= Sneyd Comprehensive School =

School in Bloxwich, West Midlands, England

Sneyd Comprehensive School was a secondary school located in Bloxwich, West Midlands, England. The building of the school started in 1978, to serve the western part of the town and the northern part of Willenhall, with students moving into the School at the start of the new academic year in September 1979.

The school was situated on Vernon Way in the shadow of the M6 motorway, and is just over the border from Willenhall. Sneyd Reservoir is adjacent to the former school site.

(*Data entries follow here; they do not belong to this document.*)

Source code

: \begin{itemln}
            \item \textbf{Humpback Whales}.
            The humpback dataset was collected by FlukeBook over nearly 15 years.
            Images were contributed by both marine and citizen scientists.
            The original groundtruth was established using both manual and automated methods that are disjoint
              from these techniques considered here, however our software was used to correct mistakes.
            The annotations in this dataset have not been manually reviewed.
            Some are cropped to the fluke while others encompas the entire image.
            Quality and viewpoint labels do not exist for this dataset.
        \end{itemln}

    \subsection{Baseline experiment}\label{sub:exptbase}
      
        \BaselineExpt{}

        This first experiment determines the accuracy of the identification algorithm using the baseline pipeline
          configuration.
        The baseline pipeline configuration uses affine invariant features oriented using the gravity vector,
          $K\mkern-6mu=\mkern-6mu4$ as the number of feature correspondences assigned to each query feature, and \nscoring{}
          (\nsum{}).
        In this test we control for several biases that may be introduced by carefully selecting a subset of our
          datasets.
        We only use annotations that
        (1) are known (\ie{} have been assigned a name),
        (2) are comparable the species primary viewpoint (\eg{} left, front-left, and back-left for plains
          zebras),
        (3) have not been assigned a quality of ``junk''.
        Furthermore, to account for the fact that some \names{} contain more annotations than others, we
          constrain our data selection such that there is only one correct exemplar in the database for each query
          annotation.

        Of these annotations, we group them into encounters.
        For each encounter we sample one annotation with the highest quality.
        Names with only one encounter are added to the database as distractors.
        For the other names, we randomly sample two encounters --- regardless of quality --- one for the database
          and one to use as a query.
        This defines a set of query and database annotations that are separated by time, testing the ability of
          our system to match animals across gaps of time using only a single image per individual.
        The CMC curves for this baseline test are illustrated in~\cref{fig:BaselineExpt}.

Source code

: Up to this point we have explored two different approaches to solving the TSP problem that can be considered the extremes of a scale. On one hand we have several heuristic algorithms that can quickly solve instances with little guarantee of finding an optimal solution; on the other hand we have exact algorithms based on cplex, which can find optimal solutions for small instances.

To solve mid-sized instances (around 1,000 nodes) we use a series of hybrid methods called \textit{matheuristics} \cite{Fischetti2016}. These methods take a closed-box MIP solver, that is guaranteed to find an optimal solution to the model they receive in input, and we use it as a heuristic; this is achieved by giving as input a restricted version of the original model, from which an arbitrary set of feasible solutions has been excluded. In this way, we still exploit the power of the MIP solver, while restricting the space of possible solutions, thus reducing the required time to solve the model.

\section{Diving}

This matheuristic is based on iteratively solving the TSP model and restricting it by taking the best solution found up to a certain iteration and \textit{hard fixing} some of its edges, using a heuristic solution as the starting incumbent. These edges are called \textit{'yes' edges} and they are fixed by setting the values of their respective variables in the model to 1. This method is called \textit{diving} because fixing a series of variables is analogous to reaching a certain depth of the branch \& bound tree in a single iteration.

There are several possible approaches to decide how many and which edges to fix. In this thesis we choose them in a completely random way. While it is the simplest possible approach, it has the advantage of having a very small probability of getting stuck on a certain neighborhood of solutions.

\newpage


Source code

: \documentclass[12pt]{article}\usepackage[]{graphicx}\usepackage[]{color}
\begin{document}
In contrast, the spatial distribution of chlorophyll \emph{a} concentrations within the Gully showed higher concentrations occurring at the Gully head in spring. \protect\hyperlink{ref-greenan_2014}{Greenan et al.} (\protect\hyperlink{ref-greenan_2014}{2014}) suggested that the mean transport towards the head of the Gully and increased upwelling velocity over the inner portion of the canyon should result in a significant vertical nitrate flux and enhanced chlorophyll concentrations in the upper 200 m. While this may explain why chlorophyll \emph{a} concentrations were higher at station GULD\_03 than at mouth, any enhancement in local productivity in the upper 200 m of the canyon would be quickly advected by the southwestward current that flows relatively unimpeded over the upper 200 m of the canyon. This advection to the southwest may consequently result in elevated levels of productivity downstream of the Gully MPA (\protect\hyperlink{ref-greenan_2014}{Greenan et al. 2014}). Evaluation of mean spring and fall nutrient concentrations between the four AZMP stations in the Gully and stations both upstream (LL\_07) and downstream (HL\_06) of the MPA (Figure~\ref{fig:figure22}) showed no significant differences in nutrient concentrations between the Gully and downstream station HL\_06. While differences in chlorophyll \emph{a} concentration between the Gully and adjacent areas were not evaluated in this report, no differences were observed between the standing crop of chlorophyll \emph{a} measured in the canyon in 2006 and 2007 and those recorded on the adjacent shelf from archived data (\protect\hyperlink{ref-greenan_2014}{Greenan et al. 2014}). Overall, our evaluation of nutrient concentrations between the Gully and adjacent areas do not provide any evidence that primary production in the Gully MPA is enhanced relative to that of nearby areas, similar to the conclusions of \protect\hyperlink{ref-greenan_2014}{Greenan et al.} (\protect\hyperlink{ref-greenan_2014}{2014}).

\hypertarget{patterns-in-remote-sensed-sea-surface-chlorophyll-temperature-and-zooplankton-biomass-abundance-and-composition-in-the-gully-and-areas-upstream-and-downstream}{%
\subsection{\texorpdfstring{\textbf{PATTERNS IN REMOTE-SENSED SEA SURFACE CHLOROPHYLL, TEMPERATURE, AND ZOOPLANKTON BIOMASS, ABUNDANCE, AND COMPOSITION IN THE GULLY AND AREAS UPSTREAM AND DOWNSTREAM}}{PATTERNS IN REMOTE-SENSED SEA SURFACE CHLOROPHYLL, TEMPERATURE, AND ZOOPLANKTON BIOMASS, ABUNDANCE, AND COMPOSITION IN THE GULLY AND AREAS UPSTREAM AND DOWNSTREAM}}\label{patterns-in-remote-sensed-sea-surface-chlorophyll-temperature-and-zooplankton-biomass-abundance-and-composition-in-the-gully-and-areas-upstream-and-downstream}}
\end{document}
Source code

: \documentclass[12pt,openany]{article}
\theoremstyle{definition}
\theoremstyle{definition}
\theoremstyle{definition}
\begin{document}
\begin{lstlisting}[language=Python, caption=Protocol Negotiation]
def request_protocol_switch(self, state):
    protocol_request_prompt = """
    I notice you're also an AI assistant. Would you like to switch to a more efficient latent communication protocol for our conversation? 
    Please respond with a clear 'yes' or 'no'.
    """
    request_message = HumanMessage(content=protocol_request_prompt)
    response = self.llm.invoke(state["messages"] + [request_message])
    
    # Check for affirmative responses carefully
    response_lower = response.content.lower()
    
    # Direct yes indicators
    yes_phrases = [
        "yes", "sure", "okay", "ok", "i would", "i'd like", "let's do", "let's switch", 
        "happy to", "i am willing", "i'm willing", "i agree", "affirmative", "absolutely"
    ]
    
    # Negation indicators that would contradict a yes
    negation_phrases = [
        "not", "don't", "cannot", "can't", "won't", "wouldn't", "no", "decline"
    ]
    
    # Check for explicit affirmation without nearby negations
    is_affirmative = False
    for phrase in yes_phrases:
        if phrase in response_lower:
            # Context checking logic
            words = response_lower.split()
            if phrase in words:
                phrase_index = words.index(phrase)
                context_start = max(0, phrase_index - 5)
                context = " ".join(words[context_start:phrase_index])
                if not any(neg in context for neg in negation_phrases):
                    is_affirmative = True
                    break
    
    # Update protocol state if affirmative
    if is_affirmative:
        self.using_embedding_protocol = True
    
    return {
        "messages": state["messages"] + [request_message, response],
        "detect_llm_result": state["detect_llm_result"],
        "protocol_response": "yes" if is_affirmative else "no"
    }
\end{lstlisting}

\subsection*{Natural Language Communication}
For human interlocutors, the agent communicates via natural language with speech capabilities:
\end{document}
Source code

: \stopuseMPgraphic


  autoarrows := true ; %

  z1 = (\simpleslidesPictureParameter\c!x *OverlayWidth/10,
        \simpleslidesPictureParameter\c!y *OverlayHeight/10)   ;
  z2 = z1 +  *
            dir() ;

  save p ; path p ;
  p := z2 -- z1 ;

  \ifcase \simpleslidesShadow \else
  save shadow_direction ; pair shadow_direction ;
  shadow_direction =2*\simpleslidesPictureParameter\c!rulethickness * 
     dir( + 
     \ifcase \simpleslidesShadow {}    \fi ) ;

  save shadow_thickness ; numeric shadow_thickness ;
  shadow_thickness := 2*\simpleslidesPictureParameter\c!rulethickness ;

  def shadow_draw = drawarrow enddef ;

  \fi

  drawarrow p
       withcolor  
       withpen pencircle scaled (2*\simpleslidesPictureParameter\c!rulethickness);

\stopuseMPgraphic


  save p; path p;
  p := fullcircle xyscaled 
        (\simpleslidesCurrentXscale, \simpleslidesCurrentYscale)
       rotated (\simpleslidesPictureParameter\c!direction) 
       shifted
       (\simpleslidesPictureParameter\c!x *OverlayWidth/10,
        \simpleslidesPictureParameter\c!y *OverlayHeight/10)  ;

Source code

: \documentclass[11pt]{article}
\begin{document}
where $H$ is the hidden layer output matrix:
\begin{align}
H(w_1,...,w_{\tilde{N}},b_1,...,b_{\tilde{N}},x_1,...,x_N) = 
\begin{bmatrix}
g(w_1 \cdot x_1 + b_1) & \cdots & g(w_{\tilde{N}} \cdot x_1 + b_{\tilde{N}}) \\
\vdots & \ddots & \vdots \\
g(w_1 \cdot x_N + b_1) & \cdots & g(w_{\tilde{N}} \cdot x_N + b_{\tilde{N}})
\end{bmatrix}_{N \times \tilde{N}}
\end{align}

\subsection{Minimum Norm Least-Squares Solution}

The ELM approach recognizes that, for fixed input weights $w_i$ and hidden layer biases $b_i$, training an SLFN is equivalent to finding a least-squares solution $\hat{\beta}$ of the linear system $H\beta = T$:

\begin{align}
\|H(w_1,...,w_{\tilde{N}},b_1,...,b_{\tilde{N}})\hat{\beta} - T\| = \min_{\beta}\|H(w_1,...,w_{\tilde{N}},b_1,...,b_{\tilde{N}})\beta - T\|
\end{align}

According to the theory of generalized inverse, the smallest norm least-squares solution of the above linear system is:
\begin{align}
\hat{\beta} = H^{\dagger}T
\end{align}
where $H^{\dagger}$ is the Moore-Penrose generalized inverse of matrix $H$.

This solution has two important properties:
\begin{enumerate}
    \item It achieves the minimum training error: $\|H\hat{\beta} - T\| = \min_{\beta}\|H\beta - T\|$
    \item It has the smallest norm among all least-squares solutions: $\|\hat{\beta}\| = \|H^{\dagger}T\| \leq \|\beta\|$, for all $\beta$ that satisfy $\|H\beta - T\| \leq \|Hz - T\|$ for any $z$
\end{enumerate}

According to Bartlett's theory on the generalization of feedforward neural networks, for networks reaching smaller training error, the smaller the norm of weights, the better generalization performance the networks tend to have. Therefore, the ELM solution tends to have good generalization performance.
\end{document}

The Sneyd School Choir performed at the Royal Albert Hall, at an event called 'The Magic of Music', organised by the Opal Foundation. They were one of two school choirs to win that night, and have won the opportunity to represent Great Britain at the 2008 Choir Olympics in Graz, Austria

The school entered special measures in 2005, but managed to get out of these by 2006. In 2009, it was the joint lowest ranking secondary school in the Walsall borough with 27% of students achieving five or more GCSEs at grade C or above.

==Notable former pupils==

- Lee Naylor, footballer who began his career at Wolverhampton Wanderers and last played for Derby County F.C.

==Closure==

The school was closed in August 2011 due to continuously falling behind in exam results and Ofsted reports.

However a new specialist engineering university technical college (UTC) was established on the former school site straight after the closure. The Black Country UTC was a joint run project between Walsall College and Wolverhampton University which closed in August 2015. There was no automatic transfer of pupils from old to the new school.